Because we overeat, says Kampman: “And it’s not easy. Everywhere you go, food is on offer. At the petrol station, on the platform at the station, at the till. You don’t have to go out of your way. We have to reduce this temptation as lots of people automatically choose the unhealthy option. And these unhealthy options, such as hamburgers and soft drinks aren’t filling but they do contain a huge number of calories.’

It starts with awareness: what contains a lot of calories and what are unhealthy products? “You don’t have to read a diet book on the subject. The effects of many of these trendy diets aren’t always well substantiated scientifically. For example, fasting has only been shown to reduce the risk of cancer in mouse studies so far.”

Know what works

Fortunately, we know from science what does work, says Kampman. “And it’s simple. High-fibre products and eating more plant-based products, drinking fewer soft drinks and alcohol (an average glass of gin & tonic contains about 175 calories and is unhealthy too) and eating red meat less frequently. If you can keep your BMI under 25 with this ‘simple’ diet, you’re on the right track.”

If you fill yourself with good food, you are less likely to opt for unhealthy options. “Dietary fibre is the most important thing here.
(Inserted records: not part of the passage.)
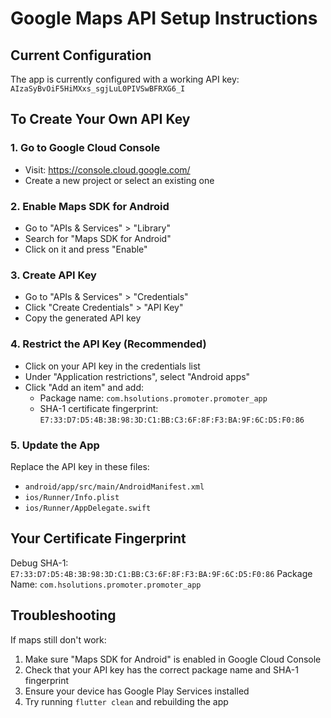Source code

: # Google Maps API Setup Instructions

## Current Configuration
The app is currently configured with a working API key: `AIzaSyBvOiF5HiMXxs_sgjLuL0PIVSwBFRXG6_I`

## To Create Your Own API Key

### 1. Go to Google Cloud Console
- Visit: https://console.cloud.google.com/
- Create a new project or select an existing one

### 2. Enable Maps SDK for Android
- Go to "APIs & Services" > "Library"
- Search for "Maps SDK for Android"
- Click on it and press "Enable"

### 3. Create API Key
- Go to "APIs & Services" > "Credentials"
- Click "Create Credentials" > "API Key"
- Copy the generated API key

### 4. Restrict the API Key (Recommended)
- Click on your API key in the credentials list
- Under "Application restrictions", select "Android apps"
- Click "Add an item" and add:
  - Package name: `com.hsolutions.promoter.promoter_app`
  - SHA-1 certificate fingerprint: `E7:33:D7:D5:4B:3B:98:3D:C1:BB:C3:6F:8F:F3:BA:9F:6C:D5:F0:86`

### 5. Update the App
Replace the API key in these files:
- `android/app/src/main/AndroidManifest.xml`
- `ios/Runner/Info.plist`
- `ios/Runner/AppDelegate.swift`

## Your Certificate Fingerprint
Debug SHA-1: `E7:33:D7:D5:4B:3B:98:3D:C1:BB:C3:6F:8F:F3:BA:9F:6C:D5:F0:86`
Package Name: `com.hsolutions.promoter.promoter_app`

## Troubleshooting
If maps still don't work:
1. Make sure "Maps SDK for Android" is enabled in Google Cloud Console
2. Check that your API key has the correct package name and SHA-1 fingerprint
3. Ensure your device has Google Play Services installed
4. Try running `flutter clean` and rebuilding the app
You can find this in wholemeal bread and pasta, wholegrain rice and in vegetables and fruit. If you eat a peanut butter sandwich made with wholemeal bread, you quickly feel full. Then you’re not looking for something else to eat immediately.”

Step by step

By changing your behaviour step by step, you may lose weight more slowly than with a diet, but you change your lifestyle. “And that’s what’s important here. Many lifestyle diseases can be prevented by healthy eating. You can prevent 50% of bowel cancers. Eating less and eating healthily can really make a difference.”